Cerca de 100 turistas brasileiros na Venezuela retornaram ao Brasil neste sábado (3), atravessando a fronteira em Roraima. A medida foi tomada em resposta aos recentes ataques dos Estados Unidos contra o país sul-americano, conforme comunicado oficial do governo brasileiro.
O Ministério das Relações Exteriores (MRE) do Brasil, por meio do Itamaraty, informou que mantém um acompanhamento rigoroso da situação da comunidade brasileira residente na Venezuela. A ministra interina do MRE, Maria Laura da Rocha, ressaltou a atenção contínua da embaixada brasileira em Caracas não só aos desdobramentos dos acontecimentos, mas também ao bem-estar dos cidadãos nacionais. Até o momento, não há relatos de vítimas ou feridos entre os brasileiros no país vizinho.
Turistas Brasileiros Deixam Venezuela Pós Ataque dos EUA
A embaixadora Maria Laura assumiu a chefia interina do MRE na ausência do ministro Mauro Vieira, que interrompeu suas férias e retornou a Brasília ainda no sábado para participar ativamente do acompanhamento da crise. A diplomata se pronunciou à imprensa no Itamaraty, após a realização da segunda reunião emergencial do dia, focada na situação da invasão da Venezuela pelos EUA.
A cúpula, coordenada pelo presidente Luiz Inácio Lula da Silva, contou com a presença de diversas autoridades.
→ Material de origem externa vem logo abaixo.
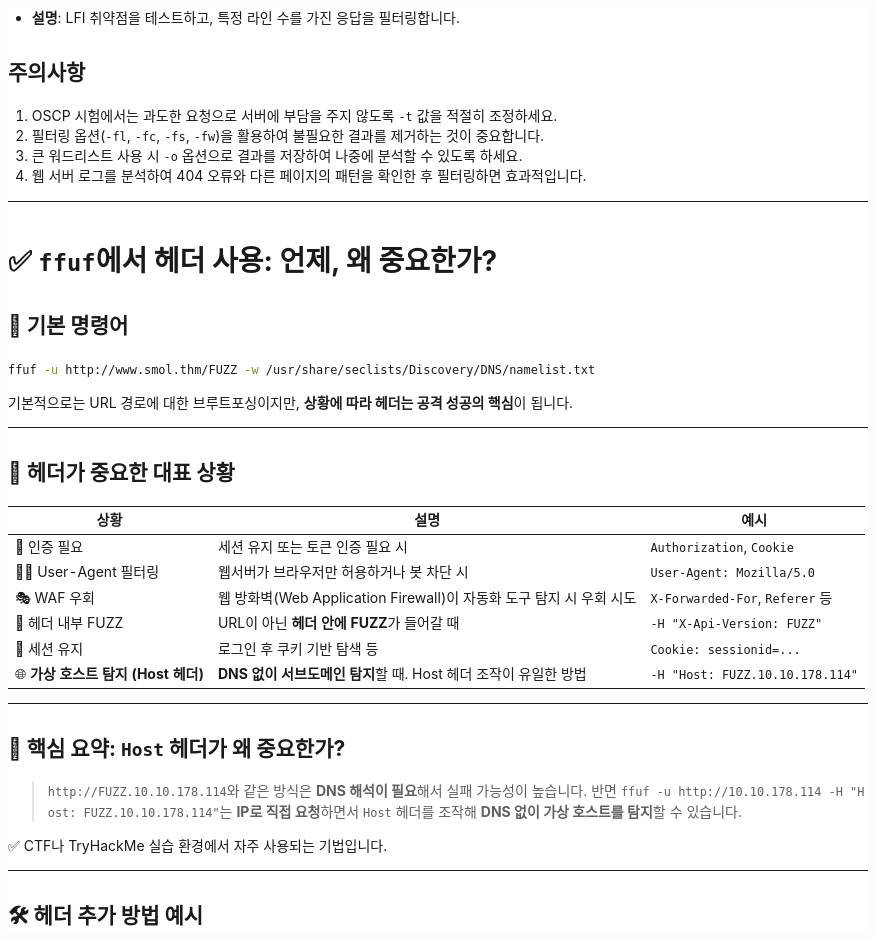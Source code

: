 - **설명**: LFI 취약점을 테스트하고, 특정 라인 수를 가진 응답을 필터링합니다.

## 주의사항

1. OSCP 시험에서는 과도한 요청으로 서버에 부담을 주지 않도록 `-t` 값을 적절히 조정하세요.
2. 필터링 옵션(`-fl`, `-fc`, `-fs`, `-fw`)을 활용하여 불필요한 결과를 제거하는 것이 중요합니다.
3. 큰 워드리스트 사용 시 `-o` 옵션으로 결과를 저장하여 나중에 분석할 수 있도록 하세요.
4. 웹 서버 로그를 분석하여 404 오류와 다른 페이지의 패턴을 확인한 후 필터링하면 효과적입니다.

---

# ✅ `ffuf`에서 헤더 사용: 언제, 왜 중요한가?

## 📌 기본 명령어

```bash
ffuf -u http://www.smol.thm/FUZZ -w /usr/share/seclists/Discovery/DNS/namelist.txt
```

기본적으로는 URL 경로에 대한 브루트포싱이지만, **상황에 따라 헤더는 공격 성공의 핵심**이 됩니다.

---

## 🎯 헤더가 중요한 대표 상황

| 상황                                | 설명                                                                | 예시                            |
| ----------------------------------- | ------------------------------------------------------------------- | ------------------------------- |
| 🔐 인증 필요                        | 세션 유지 또는 토큰 인증 필요 시                                    | `Authorization`, `Cookie`       |
| 🕵️‍♀️ User-Agent 필터링                | 웹서버가 브라우저만 허용하거나 봇 차단 시                           | `User-Agent: Mozilla/5.0`       |
| 🎭 WAF 우회                         | 웹 방화벽(Web Application Firewall)이 자동화 도구 탐지 시 우회 시도 | `X-Forwarded-For`, `Referer` 등 |
| 🧪 헤더 내부 FUZZ                   | URL이 아닌 **헤더 안에 FUZZ**가 들어갈 때                           | `-H "X-Api-Version: FUZZ"`      |
| 🔁 세션 유지                        | 로그인 후 쿠키 기반 탐색 등                                         | `Cookie: sessionid=...`         |
| 🌐 **가상 호스트 탐지 (Host 헤더)** | **DNS 없이 서브도메인 탐지**할 때. Host 헤더 조작이 유일한 방법     | `-H "Host: FUZZ.10.10.178.114"` |

---

## 🧠 핵심 요약: `Host` 헤더가 왜 중요한가?

> `http://FUZZ.10.10.178.114`와 같은 방식은 **DNS 해석이 필요**해서 실패 가능성이 높습니다.
> 반면 `ffuf -u http://10.10.178.114 -H "Host: FUZZ.10.10.178.114"`는
> **IP로 직접 요청**하면서 `Host` 헤더를 조작해 **DNS 없이 가상 호스트를 탐지**할 수 있습니다.

✅ CTF나 TryHackMe 실습 환경에서 자주 사용되는 기법입니다.

---

## 🛠 헤더 추가 방법 예시
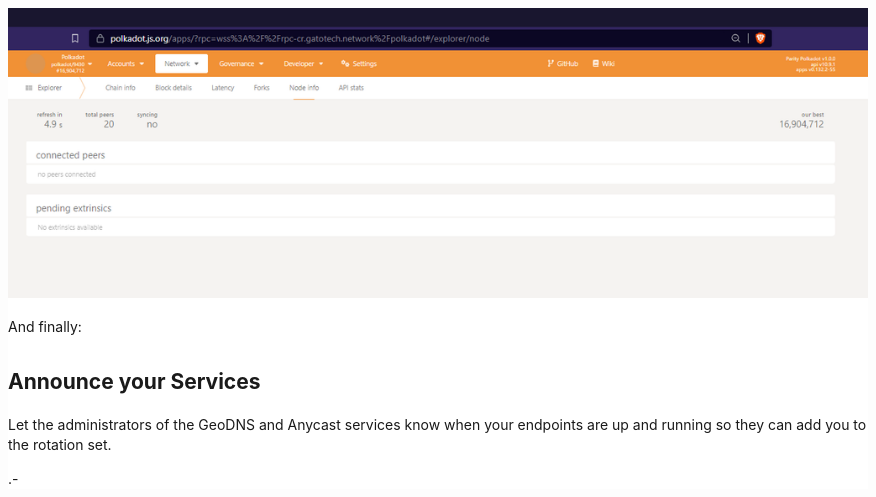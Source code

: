 ![Polkajs test 4](assets/3-archive-05.png)

And finally:

## Announce your Services

Let the administrators of the GeoDNS and Anycast services know when your endpoints are up and running so they can add you to the rotation set.

.-
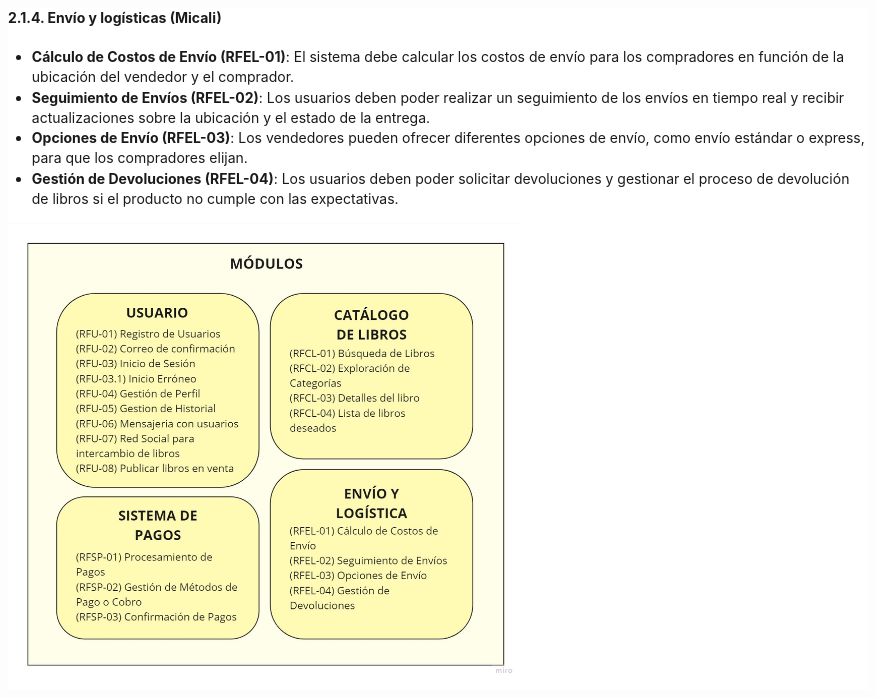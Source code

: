 #### 2.1.4. Envío y logísticas (Micali)

- **Cálculo de Costos de Envío (RFEL-01)**: El sistema debe calcular los costos de envío para los compradores en función de la ubicación del vendedor y el comprador.
- **Seguimiento de Envíos (RFEL-02)**: Los usuarios deben poder realizar un seguimiento de los envíos en tiempo real y recibir actualizaciones sobre la ubicación y el estado de la entrega.
- **Opciones de Envío (RFEL-03)**: Los vendedores pueden ofrecer diferentes opciones de envío, como envío estándar o express, para que los compradores elijan.
- **Gestión de Devoluciones (RFEL-04)**: Los usuarios deben poder solicitar devoluciones y gestionar el proceso de devolución de libros si el producto no cumple con las expectativas.

<img src="assets/modulos.jpg" width="60%"/>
Participaram o ministro da Justiça e Segurança Pública, Ricardo Lewandoviski; o ministro da Secretaria de Comunicação do Planalto, Sidônio Palmeira; e o ministro da Defesa, José Múcio. Completando a lista de presentes estavam a ministra interina da Casa Civil, Miriam Belchior, a embaixadora do Brasil em Caracas, Glivânia Maria de Oliveira, e representantes da Secretaria de Relações Institucionais, evidenciando o caráter multifacetado da resposta governamental brasileira.
Apesar da tensão internacional, o ministro da Defesa, José Múcio, assegurou que a fronteira entre Brasil e Venezuela permanece aberta e em estado de tranquilidade. Ele orientou os brasileiros que desejam deixar o país vizinho a procurarem as representações diplomáticas brasileiras para obterem auxílio. Múcio destacou que não há restrições à circulação e que a embaixada e a vice-cônsul brasileira na Venezuela têm prestado assistência contínua. “Da maneira que está tudo calmo, as fronteiras estão abertas, não há nenhuma restrição. O brasileiro que estiver lá pode vir, procure o seu embaixador, o embaixador ajudou, a vice-cônsul brasileira lá também tem ajudado bastante, de maneira que nós estamos só de plantão para ver se surgem novos acontecimentos”, afirmou o ministro, reiterando o suporte disponível aos cidadãos.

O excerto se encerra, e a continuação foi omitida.